Latest graylog-server 2.2.1 bug?

Hi there

I just upgraded a well-running graylog-server-2.2.0-11 instance to 2.2.1-1 (fully patched CentOS-7, via yum repo) and had an outage today within an hour of upgrading (haven’t had any outages with graylog/ES for 6 months+ before today)

What seems to happen is I do a search over a large timeframe (eg 30 days), and I can see the In/Out msg/sec on the top right suddenly has the “Out” number collapse to 0/sec and stays there. Then going over to the Node page shows the journal is expanding and expanding, so that soon it would fill the disk buffer, etc.

Querying Elasticsearch (which was already up-to-date at elasticsearch-2.4.4-1.noarch) via

curl -m 60 -s http://$ES_SRV:9200/_cluster/health

shows the “unassigned_shards” is just growing and growing. There are no errors at all in /var/log/graylog-server/server.log, but /var/log/elasticsearch/logfile reports the following (see end) with the search starts
to hang. Looks like it tried for 30sec, timed out, but the answer came back 46sec later?

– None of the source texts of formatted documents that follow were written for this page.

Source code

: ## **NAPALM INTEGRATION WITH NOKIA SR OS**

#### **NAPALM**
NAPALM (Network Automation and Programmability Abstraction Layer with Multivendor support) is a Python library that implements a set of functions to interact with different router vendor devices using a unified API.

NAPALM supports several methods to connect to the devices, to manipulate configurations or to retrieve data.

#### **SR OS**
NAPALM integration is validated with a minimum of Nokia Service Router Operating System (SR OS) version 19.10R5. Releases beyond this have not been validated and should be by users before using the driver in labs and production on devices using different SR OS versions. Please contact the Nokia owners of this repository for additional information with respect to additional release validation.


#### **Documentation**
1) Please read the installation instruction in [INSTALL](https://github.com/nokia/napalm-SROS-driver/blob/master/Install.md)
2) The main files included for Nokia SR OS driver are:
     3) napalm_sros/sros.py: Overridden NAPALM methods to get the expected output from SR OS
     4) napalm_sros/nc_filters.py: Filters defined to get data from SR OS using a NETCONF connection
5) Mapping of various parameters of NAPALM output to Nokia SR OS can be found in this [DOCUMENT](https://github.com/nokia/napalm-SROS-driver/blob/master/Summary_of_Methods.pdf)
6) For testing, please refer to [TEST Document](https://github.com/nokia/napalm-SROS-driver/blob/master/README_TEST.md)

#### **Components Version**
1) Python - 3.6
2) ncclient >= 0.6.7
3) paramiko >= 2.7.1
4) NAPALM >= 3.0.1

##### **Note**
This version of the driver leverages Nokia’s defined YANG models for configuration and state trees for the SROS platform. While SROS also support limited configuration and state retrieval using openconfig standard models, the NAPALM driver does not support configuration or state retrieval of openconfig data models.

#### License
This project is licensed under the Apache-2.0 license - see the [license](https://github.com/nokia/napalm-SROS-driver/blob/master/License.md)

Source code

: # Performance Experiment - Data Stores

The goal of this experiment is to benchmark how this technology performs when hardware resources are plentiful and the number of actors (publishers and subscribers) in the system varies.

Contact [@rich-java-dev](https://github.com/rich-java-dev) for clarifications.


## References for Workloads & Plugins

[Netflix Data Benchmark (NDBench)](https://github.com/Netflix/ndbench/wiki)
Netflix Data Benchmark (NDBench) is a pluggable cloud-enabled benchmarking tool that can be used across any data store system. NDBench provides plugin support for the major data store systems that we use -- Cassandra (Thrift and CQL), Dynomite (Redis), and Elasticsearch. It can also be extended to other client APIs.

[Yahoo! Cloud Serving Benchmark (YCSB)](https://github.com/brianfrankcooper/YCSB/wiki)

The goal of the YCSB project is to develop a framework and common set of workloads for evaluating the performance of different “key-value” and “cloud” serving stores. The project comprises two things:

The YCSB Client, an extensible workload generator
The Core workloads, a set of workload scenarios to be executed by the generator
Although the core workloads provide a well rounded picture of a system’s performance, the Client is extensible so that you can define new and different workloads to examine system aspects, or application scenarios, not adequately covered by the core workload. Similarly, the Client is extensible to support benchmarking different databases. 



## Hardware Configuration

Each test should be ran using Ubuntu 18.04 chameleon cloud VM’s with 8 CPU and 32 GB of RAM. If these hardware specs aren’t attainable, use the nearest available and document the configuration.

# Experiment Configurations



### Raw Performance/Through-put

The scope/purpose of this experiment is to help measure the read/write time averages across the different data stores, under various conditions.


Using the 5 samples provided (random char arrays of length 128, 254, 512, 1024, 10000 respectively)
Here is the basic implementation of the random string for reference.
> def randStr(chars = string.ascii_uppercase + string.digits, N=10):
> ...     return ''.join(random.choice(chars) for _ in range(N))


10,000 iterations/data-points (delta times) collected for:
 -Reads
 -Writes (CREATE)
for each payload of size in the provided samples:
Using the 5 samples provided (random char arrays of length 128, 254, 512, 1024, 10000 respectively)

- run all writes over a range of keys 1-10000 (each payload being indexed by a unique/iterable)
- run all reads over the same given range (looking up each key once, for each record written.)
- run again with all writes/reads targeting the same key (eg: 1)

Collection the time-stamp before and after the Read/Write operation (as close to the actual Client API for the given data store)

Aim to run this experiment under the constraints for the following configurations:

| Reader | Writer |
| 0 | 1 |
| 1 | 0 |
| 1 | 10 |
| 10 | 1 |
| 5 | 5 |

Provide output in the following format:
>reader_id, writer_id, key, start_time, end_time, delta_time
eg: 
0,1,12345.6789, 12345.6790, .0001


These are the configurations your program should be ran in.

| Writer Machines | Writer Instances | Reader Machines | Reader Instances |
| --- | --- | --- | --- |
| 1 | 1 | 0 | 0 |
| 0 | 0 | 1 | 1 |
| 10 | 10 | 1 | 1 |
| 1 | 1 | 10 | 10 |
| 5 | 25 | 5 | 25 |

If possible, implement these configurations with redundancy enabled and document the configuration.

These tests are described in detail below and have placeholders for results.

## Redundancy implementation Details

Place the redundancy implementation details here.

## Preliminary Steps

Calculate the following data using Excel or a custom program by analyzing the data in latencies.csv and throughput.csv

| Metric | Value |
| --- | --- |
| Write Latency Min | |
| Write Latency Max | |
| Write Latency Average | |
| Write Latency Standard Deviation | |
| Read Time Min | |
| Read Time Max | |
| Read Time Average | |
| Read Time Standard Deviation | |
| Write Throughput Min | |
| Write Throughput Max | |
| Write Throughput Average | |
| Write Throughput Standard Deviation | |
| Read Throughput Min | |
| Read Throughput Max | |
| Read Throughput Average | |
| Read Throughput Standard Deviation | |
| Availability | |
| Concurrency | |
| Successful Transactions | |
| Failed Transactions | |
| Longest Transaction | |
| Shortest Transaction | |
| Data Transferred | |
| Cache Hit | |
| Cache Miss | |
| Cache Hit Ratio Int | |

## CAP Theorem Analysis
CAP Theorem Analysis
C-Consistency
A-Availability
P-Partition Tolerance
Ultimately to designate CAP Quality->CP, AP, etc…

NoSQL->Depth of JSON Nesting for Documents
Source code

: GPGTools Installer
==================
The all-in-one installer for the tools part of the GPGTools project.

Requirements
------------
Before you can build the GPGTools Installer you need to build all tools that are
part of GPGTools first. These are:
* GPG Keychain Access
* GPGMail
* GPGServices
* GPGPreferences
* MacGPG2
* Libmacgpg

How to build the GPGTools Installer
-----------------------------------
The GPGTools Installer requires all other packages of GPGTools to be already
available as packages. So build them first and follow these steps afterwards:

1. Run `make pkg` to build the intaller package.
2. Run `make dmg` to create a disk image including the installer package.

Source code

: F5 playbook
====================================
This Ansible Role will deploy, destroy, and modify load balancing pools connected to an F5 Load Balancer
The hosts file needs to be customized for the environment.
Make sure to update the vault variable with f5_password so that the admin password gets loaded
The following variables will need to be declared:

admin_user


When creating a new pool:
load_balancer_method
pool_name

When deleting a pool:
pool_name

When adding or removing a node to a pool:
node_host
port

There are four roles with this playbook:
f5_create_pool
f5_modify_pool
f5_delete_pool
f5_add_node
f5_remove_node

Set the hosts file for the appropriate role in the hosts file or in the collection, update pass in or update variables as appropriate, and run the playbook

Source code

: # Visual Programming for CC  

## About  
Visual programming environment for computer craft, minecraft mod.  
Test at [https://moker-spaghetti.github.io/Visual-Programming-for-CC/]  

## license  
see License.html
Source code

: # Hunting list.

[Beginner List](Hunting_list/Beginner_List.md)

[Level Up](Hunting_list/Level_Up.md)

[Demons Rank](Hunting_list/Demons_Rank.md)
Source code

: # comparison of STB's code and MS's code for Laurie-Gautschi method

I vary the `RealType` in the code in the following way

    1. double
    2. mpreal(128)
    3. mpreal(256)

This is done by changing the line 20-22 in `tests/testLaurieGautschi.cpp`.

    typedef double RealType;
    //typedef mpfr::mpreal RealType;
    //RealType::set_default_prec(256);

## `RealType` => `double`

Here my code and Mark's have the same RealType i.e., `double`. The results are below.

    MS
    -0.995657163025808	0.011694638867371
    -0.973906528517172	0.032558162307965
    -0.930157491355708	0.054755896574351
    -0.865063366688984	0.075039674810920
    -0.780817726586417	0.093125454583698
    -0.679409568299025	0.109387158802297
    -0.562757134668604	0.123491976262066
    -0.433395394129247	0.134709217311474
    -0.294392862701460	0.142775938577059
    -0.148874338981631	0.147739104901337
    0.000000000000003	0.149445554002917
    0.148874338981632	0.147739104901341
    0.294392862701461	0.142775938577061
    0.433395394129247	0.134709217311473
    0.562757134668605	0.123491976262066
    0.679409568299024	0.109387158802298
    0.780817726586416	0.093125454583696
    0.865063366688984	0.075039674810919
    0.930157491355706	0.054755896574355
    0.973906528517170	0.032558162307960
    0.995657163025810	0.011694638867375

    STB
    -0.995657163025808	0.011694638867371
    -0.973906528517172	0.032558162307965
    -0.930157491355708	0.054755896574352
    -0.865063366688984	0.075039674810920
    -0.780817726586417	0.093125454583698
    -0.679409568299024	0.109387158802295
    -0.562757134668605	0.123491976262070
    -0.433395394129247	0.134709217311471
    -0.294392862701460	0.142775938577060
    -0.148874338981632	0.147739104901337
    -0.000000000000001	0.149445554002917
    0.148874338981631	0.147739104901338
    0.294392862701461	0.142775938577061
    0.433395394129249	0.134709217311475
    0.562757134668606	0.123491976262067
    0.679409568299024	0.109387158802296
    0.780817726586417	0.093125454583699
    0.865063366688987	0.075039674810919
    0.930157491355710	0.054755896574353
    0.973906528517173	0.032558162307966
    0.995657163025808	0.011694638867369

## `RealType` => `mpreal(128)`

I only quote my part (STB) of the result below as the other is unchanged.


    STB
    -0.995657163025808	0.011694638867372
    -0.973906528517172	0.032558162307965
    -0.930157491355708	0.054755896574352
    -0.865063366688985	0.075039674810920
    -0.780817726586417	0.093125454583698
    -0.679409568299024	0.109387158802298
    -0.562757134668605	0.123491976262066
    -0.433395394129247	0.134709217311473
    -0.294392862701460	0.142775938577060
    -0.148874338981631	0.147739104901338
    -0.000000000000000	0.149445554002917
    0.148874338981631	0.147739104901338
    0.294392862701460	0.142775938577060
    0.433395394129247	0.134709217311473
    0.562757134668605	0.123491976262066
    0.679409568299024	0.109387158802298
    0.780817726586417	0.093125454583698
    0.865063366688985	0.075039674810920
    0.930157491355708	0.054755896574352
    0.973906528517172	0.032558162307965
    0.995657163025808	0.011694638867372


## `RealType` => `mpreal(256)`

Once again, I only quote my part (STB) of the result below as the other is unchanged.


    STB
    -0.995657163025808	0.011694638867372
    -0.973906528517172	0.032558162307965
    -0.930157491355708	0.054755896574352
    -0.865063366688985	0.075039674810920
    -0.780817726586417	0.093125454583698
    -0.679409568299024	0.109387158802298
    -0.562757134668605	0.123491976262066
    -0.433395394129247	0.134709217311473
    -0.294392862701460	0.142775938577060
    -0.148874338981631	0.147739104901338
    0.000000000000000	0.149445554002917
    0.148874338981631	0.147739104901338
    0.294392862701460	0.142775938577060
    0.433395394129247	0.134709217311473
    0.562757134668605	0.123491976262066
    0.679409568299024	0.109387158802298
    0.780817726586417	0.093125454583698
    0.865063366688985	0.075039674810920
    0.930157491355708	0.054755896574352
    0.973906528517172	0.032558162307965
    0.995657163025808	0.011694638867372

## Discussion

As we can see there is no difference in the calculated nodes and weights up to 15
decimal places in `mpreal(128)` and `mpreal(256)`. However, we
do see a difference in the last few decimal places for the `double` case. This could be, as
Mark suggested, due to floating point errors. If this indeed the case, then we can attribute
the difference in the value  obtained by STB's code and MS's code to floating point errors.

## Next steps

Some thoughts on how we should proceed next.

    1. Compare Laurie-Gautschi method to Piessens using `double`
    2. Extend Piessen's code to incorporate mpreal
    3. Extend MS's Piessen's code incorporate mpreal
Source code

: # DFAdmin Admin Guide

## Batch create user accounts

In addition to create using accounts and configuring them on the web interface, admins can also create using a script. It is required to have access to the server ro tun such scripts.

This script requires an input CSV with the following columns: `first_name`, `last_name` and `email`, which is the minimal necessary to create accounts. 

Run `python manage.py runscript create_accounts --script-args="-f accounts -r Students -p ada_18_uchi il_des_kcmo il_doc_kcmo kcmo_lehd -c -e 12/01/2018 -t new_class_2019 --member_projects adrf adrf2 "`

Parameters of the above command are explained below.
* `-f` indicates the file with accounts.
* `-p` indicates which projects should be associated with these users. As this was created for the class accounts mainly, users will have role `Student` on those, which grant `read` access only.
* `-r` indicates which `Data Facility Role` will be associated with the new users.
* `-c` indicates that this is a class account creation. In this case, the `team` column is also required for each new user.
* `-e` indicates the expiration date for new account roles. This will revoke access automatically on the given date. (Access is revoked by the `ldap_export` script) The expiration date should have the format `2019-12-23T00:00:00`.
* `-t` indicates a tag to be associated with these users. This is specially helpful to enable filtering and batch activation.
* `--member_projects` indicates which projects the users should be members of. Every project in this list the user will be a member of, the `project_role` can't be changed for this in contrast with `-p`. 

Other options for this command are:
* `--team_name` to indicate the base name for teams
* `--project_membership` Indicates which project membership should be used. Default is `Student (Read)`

I appreciate this looks like an ES bug/issue, but it just seems weird this starts to happen after upgrading to graylog-2.2.1. So I am wondering if searches are done differently, causing ES to work harder? (or tickling a bug in 2.4.4?). I am also seeing less dangerous searches have the “out” column go to 0/sec for a few seconds and then pop back to normal - can’t recall seeing that happen before either (we average 0.5K-3K/sec, so 0/sec really looks unexpected)

In the end I shut down graylog-server, then shutdown elasticsearch. However, after waiting 6min for it to exit (which seems way too long), I killed it and restarted it. It came back fine, processed the unassigned shards, then I restarted graylog and it all works again. But ES didn’t like something…

Any ideas?

Thanks, Jason

[2017-02-21 01:26:29,497][DEBUG][action.admin.cluster.node.stats] [fantail] failed to execute on node [fNe28oG6TWCOWwOffzHV1A]
ReceiveTimeoutTransportException[[fantail][1.3.4.5:9300][cluster:monitor/nodes/stats[n]] request_id [31950609] timed out after [30527ms]]
        at org.elasticsearch.transport.TransportService$TimeoutHandler.run(TransportService.java:698)
        at java.util.concurrent.ThreadPoolExecutor.runWorker(ThreadPoolExecutor.java:1142)
        at java.util.concurrent.ThreadPoolExecutor$Worker.run(ThreadPoolExecutor.java:617)
        at java.lang.Thread.run(Thread.java:745)
[2017-02-21 01:26:29,610][WARN ][monitor.jvm              ] [fantail] [gc][old][2495698][273347] duration [14s], collections [1]/[14.3s], total [14s]/[7.8h], memory [16.8gb]->[16.7gb]/[16.8gb], all_pools {[young] [1.1gb]->[1.1gb]/[1.1gb]}{[survivor] [121mb]->[83.2mb]/[149.7mb]}{[old] [15.5gb]->[15.5gb]/[15.5gb]}
[2017-02-21 01:26:45,621][WARN ][transport                ] [fantail] Received response for a request that has timed out, sent [46684ms] ago, timed out [16157ms] ago, action [cluster:monitor/nodes/stats[n]], node [{fantail}{fNe28oG6TWCOWwOffzHV1A}{1.3.4.5}{1.3.4.5:9300}], id [31950609]
[2017-02-21 01:27:15,810][WARN ][monitor.jvm              ] [fantail] [gc][old][2495699][273350] duration [45.6s], collections [3]/[46.2s], total [45.6s]/[7.8h], memory [16.7gb]->[16.8gb]/[16.8gb], all_pools {[young] [1.1gb]->[1.1gb]/[1.1gb]}{[survivor] [83.2mb]->[105.5mb]/[149.7mb]}{[old] [15.5gb]->[15.5gb]/[15.5gb]}

Hi Jason,

there have been absolutely no changes in Graylog 2.2.1 which change the usage of Elasticsearch, so I guess this was a problem caused by something else.

The GC pauses mentioned in the logs of your Elasticsearch node are extremely long (46s), usually they run in sub-second time.

Are there any other error messages in the (historic) logs of your Elasticsearch nodes?

None that seem serious. I have some GELF record errors due to (I guess) ES incorrectly guessing the first field appearance in a new index was a date when it was actually a string: end result is that 2nd+ occurrence of that field triggers errors. I’m going to have to hard-wire the mapping to string to make that problem go away

BTW, is there any way to declare on a record basis what the field type is? This particular set of data is in JSON format and it’s a batch process to inject it into graylog via GELF - so I’d rather alter the JSON data directly before submission to do something like

“fieldname”:varchar(“2017-02-21 00:33:hello”)

so that graylog and ES both know it’s a string and not anything else. Is that possible, or am I stuck with the graylog-custom-mapping.json trick? Also, is there a magic directory to put that file in so that it gets auto-loaded at boot time? Or do I have to create a process to ensure that gets loaded?

Thanks

Jason

You can use the message processing pipelines for this, using to_bool, to_string(), etc.

Additionally, creating a custom index mapping for your (known) fields will help: http://docs.graylog.org/en/2.2/pages/configuration/elasticsearch.html#custom-index-mappings

What do you mean exactly?

I figured it out. I was assuming loading custom mapping via graylog-custom-mapping.json was ephemeral - but now I see it actually gets loaded into ES - so it’s permanent.

Jason